Bagdad n'a pas fourni suffisamment d'éléments sur l'agent neurotoxique VX et sur la véracité de la destruction des réserves de bacille de la maladie du charbon (l'anthrax) alors que, «dans les domaines des missiles et de la biotechnologie, la déclaration contient beaucoup d'informations nouvelles sur 1998 et après». Le chef des inspecteurs a également dénoncé des «informations contredisant les affirmations irakiennes» sur l'usage et la destruction de gaz neurotoxique VX. Concernant l'anthrax, l'Irak «n'a pas fourni de preuves convaincantes» de la destruction de 8500 litres de cet agent biologique, a dit M. Blix. Il y aurait même de «fortes indications» que davantage d'anthrax aurait été produit que ce qui a été déclaré.
En outre, Bagdad a importé illégalement 300 moteurs destinés à la production du missile Al-Samud II afin de lui donner une portée supérieure aux 150 km permis.

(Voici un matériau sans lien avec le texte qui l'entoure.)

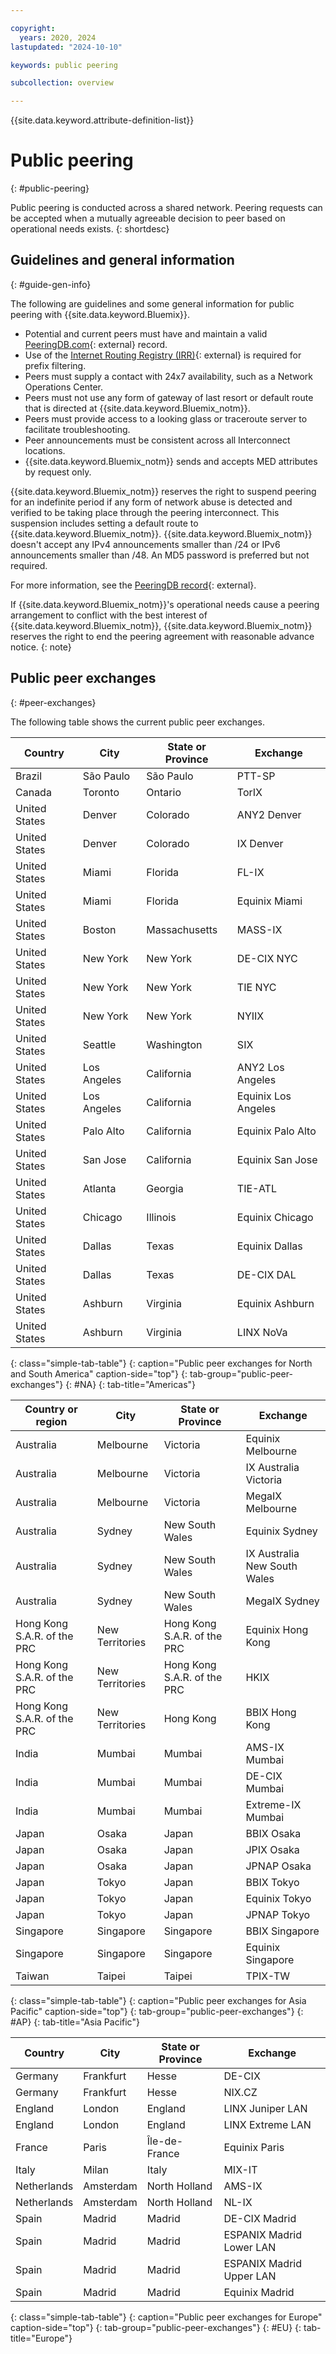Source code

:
 ```yaml
---

copyright:
  years: 2020, 2024
lastupdated: "2024-10-10"

keywords: public peering

subcollection: overview

---
```


{{site.data.keyword.attribute-definition-list}}

# Public peering
{: #public-peering}

Public peering is conducted across a shared network. Peering requests can be accepted when a mutually agreeable decision to peer based on operational needs exists.
{: shortdesc}


## Guidelines and general information
{: #guide-gen-info}

The following are guidelines and some general information for public peering with {{site.data.keyword.Bluemix}}.

- Potential and current peers must have and maintain a valid [PeeringDB.com](https://www.peeringdb.com/){: external} record.
- Use of the [Internet Routing Registry (IRR)](https://irr.net/){: external} is required for prefix filtering.
- Peers must supply a contact with 24x7 availability, such as a Network Operations Center.
- Peers must not use any form of gateway of last resort or default route that is directed at {{site.data.keyword.Bluemix_notm}}.
- Peers must provide access to a looking glass or traceroute server to facilitate troubleshooting.
- Peer announcements must be consistent across all Interconnect locations.
- {{site.data.keyword.Bluemix_notm}} sends and accepts MED attributes by request only.

{{site.data.keyword.Bluemix_notm}} reserves the right to suspend peering for an indefinite period if any form of network abuse is detected and verified to be taking place through the peering interconnect. This suspension includes setting a default route to {{site.data.keyword.Bluemix_notm}}. {{site.data.keyword.Bluemix_notm}} doesn't accept any IPv4 announcements smaller than /24 or IPv6 announcements smaller than /48. An MD5 password is preferred but not required.

For more information, see the [PeeringDB record](https://www.peeringdb.com/asn/36351){: external}.

If {{site.data.keyword.Bluemix_notm}}'s operational needs cause a peering arrangement to conflict with the best interest of {{site.data.keyword.Bluemix_notm}}, {{site.data.keyword.Bluemix_notm}} reserves the right to end the peering agreement with reasonable advance notice.
{: note}

## Public peer exchanges
{: #peer-exchanges}

The following table shows the current public peer exchanges.

| Country       | City        | State or Province | Exchange            |
|---------------|-------------|-------------------|---------------------|
| Brazil | São Paulo | São Paulo         | PTT-SP   |
| Canada       | Toronto     | Ontario          | TorIX               |
| United States | Denver     | Colorado        | ANY2 Denver         |
| United States | Denver     | Colorado        | IX Denver           |
| United States | Miami      | Florida          | FL-IX               |
| United States | Miami      | Florida          | Equinix Miami       |
| United States | Boston    | Massachusetts     | MASS-IX             |
| United States | New York  | New York        | DE-CIX NYC          |
| United States | New York  | New York        | TIE NYC             |
| United States | New York  | New York        | NYIIX               |
| United States | Seattle    | Washington      | SIX                 |
| United States | Los Angeles | California      | ANY2 Los Angeles    |
| United States | Los Angeles | California      | Equinix Los Angeles |
| United States | Palo Alto  | California       | Equinix Palo Alto   |
| United States | San Jose  | California      | Equinix San Jose    |
| United States | Atlanta    | Georgia          | TIE-ATL             |
| United States | Chicago    | Illinois        | Equinix Chicago     |
| United States | Dallas    | Texas            | Equinix Dallas      |
| United States | Dallas    | Texas            | DE-CIX DAL          |
| United States | Ashburn    | Virginia        | Equinix Ashburn     |
| United States | Ashburn    | Virginia        | LINX NoVa           |
{: class="simple-tab-table"}
{: caption="Public peer exchanges for North and South America" caption-side="top"}
{: tab-group="public-peer-exchanges"}
{: #NA}
{: tab-title="Americas"}

| Country or region                | City            | State or Province  | Exchange          |
|-------------------------------|-----------------|--------------------|-------------------|
| Australia | Melbourne | Victoria               | Equinix Melbourne            |
| Australia | Melbourne | Victoria               | IX Australia Victoria        |
| Australia | Melbourne | Victoria              | MegaIX Melbourne             |
| Australia | Sydney  | New South Wales        | Equinix Sydney               |
| Australia | Sydney  | New South Wales        | IX Australia New South Wales |
| Australia | Sydney  | New South Wales        | MegaIX Sydney                |
| Hong Kong S.A.R. of the PRC   | New Territories | Hong Kong S.A.R. of the PRC    | Equinix Hong Kong |
| Hong Kong S.A.R. of the PRC   | New Territories | Hong Kong S.A.R. of the PRC    | HKIX              |
| Hong Kong S.A.R. of the PRC   | New Territories | Hong Kong          | BBIX Hong Kong    |
| India                        | Mumbai           | Mumbai             | AMS-IX Mumbai     |
| India                        | Mumbai           | Mumbai             | DE-CIX Mumbai     |
| India                        | Mumbai           | Mumbai             | Extreme-IX Mumbai |
| Japan                        | Osaka           | Japan             | BBIX Osaka       |
| Japan                         | Osaka           | Japan             | JPIX Osaka       |
| Japan                         | Osaka           | Japan             | JPNAP Osaka       |
| Japan                         | Tokyo           | Japan              | BBIX Tokyo        |
| Japan                         | Tokyo           | Japan              | Equinix Tokyo     |
| Japan                         | Tokyo           | Japan             | JPNAP Tokyo       |
| Singapore                     | Singapore       | Singapore          | BBIX Singapore    |
| Singapore                     | Singapore       | Singapore          | Equinix Singapore |
| Taiwan                        | Taipei          | Taipei             | TPIX-TW          |
{: class="simple-tab-table"}
{: caption="Public peer exchanges for Asia Pacific" caption-side="top"}
{: tab-group="public-peer-exchanges"}
{: #AP}
{: tab-title="Asia Pacific"}

| Country     | City      | State or Province  | Exchange         |
|-------------|-----------|--------------------|------------------|
| Germany    | Frankfurt | Hesse             | DE-CIX           |
| Germany    | Frankfurt | Hesse              | NIX.CZ           |
| England    | London   | England            | LINX Juniper LAN |
| England    | London   | England            | LINX Extreme LAN |
| France    | Paris    | Île-de-France     | Equinix Paris    |
| Italy      | Milan    | Italy             | MIX-IT           |
| Netherlands | Amsterdam | North Holland      | AMS-IX           |
| Netherlands | Amsterdam | North Holland      | NL-IX            |
| Spain      | Madrid | Madrid | DE-CIX Madrid |
| Spain      | Madrid | Madrid | ESPANIX Madrid Lower LAN |
| Spain      | Madrid | Madrid | ESPANIX Madrid Upper LAN |
| Spain      | Madrid | Madrid | Equinix Madrid |
{: class="simple-tab-table"}
{: caption="Public peer exchanges for Europe" caption-side="top"}
{: tab-group="public-peer-exchanges"}
{: #EU}
{: tab-title="Europe"}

Celui-là et un second, le missile Al-Fatam, ont été fournis à l'armée irakienne.
Quant à M. ElBaradei, qui a précisé hier qu'aucun programme d'armement atomique n'a été découvert, il a déploré que les inspecteurs n'aient pas pu interroger des scientifiques irakiens en privé, comme le requiert la résolution 1441.

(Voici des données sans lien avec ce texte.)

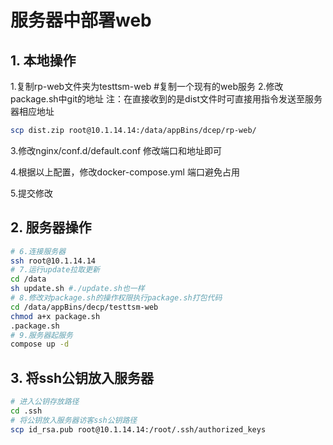 # 服务器中部署web

## 1. 本地操作

1.复制rp-web文件夹为testtsm-web #复制一个现有的web服务
2.修改package.sh中git的地址
注：在直接收到的是dist文件时可直接用指令发送至服务器相应地址

```sh
scp dist.zip root@10.1.14.14:/data/appBins/dcep/rp-web/
```

3.修改nginx/conf.d/default.conf  修改端口和地址即可

4.根据以上配置，修改docker-compose.yml 端口避免占用

5.提交修改

## 2. 服务器操作

```sh
# 6.连接服务器
ssh root@10.1.14.14
# 7.运行update拉取更新
cd /data
sh update.sh #./update.sh也一样
# 8.修改对package.sh的操作权限执行package.sh打包代码
cd /data/appBins/decp/testtsm-web
chmod a+x package.sh
.package.sh
# 9.服务器起服务
compose up -d
```

## 3. 将ssh公钥放入服务器

```sh
# 进入公钥存放路径
cd .ssh
# 将公钥放入服务器访客ssh公钥路径
scp id_rsa.pub root@10.1.14.14:/root/.ssh/authorized_keys
```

L'Irak a protesté de sa bonne foi hier, déclarant avoir «une sincère volonté de clarifier toute question», selon les termes de l'ambassadeur irakien auprès de l'ONU, Mohamed Al-Douri.
Réactions
Parvenant pour un temps à gommer leurs profondes divisions, les ministres européens des Affaires étrangères ont approuvé hier à Bruxelles, quelques heures avant le dépôt du rapport Blix, une prolongation et une «intensification» du travail des inspecteurs en désarmement.
La présidence grecque de l'Union européenne, qui se range dans le camp des pays opposés à une intervention militaire en Irak, a salué cette position commune comme une «réussite importante».
Le président français Jacques Chirac s'est à nouveau dit «favorable à la poursuite du travail des inspecteurs», comme la Russie, tandis que le chef de la diplomatie allemande Joschka
Fischer a estimé que le rapport démontrait la nécessité «que les inspections continuent». Ces trois pays sont les plus ouvertement opposés au déclenchement d'une guerre.
Au Congrès américain, le chef de file de la minorité démocrate du Sénat, Tom Daschle, a mis au défi le président Bush de montrer les preuves au monde que l'Irak possède des armes de destruction massive.
«Si nous avons des preuves que l'Irak a des armements nucléaires et biologiques, pourquoi ne pas les montrer au monde, comme l'avait fait le président Kennedy au moment de la crise des missiles de Cuba?», a-t-il déclaré devant le Club de la presse de Washington.
Discours sur l'état de l'Union
M. Bush va s'exprimer en direct à la télévision sur la question irakienne ce soir, lors de son discours annuel sur l'état de l'Union. Il avait utilisé cette tribune l'an dernier pour dénoncer «l'axe du mal», composé à ses yeux de l'Irak, de la Corée du Nord et de l'Iran.
«Vous n'y entendrez ni fixation d'échéances, ni ultimatum, a toutefois assuré hier Ari Fleischer. L'essentiel du discours ne sera pas consacré à l'Irak, mais plutôt à la situation intérieure avec l'économie et les mesures de réformes sociales.»
Les propos d'Ari annonçaient un ton moins belliqueux de la part de M. Bush, confronté à une opinion publique américaine de moins en moins disposée à voir les États-Unis attaquer l'Irak. «Personne, mais personne, n'est plus réticent à aller en guerre que le président», a affirmé M. Fleischer.
«Ce sera un discours de guerre», a prédit de son côté Tony Murphy, de l'organisation de paix américaine International Answer. «Quoi que le rapport Blix contienne, Bush veut s'en servir comme gâchette de guerre.»